═════ Records for this task

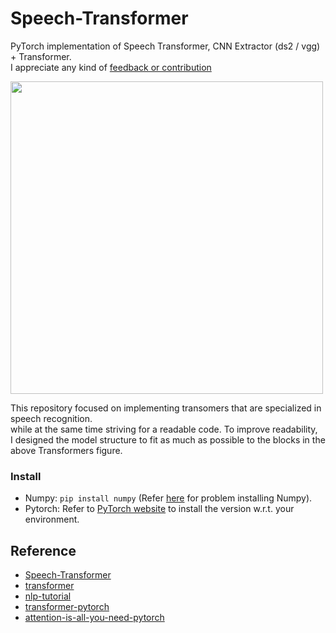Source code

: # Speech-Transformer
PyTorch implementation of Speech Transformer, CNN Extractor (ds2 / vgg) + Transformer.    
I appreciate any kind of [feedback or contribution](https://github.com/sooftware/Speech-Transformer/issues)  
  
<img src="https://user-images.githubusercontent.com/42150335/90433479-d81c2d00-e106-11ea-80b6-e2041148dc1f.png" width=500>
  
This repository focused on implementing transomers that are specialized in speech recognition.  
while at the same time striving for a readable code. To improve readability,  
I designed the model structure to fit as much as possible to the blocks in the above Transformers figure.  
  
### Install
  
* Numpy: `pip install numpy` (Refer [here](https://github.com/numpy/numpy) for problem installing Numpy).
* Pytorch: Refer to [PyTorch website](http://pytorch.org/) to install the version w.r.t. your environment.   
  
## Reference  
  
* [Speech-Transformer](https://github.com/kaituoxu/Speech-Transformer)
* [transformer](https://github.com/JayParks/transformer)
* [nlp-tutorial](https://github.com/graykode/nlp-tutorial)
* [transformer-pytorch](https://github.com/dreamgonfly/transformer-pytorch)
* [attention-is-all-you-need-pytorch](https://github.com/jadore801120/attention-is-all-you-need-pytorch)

══════════

To do -> Please provide a faithful transcription of all the data, pictures excluded.

Written answer ->
Source code

: # Speech-Transformer
PyTorch implementation of Speech Transformer, CNN Extractor (ds2 / vgg) + Transformer.    
I appreciate any kind of [feedback or contribution](https://github.com/sooftware/Speech-Transformer/issues)  
  
<img src="https://user-images.githubusercontent.com/42150335/90433479-d81c2d00-e106-11ea-80b6-e2041148dc1f.png" width=500>
  
This repository focused on implementing transomers that are specialized in speech recognition.  
while at the same time striving for a readable code. To improve readability,  
I designed the model structure to fit as much as possible to the blocks in the above Transformers figure.  
  
### Install
  
* Numpy: `pip install numpy` (Refer [here](https://github.com/numpy/numpy) for problem installing Numpy).
* Pytorch: Refer to [PyTorch website](http://pytorch.org/) to install the version w.r.t. your environment.   
  
## Reference  
  
* [Speech-Transformer](https://github.com/kaituoxu/Speech-Transformer)
* [transformer](https://github.com/JayParks/transformer)
* [nlp-tutorial](https://github.com/graykode/nlp-tutorial)
* [transformer-pytorch](https://github.com/dreamgonfly/transformer-pytorch)
* [attention-is-all-you-need-pytorch](https://github.com/jadore801120/attention-is-all-you-need-pytorch)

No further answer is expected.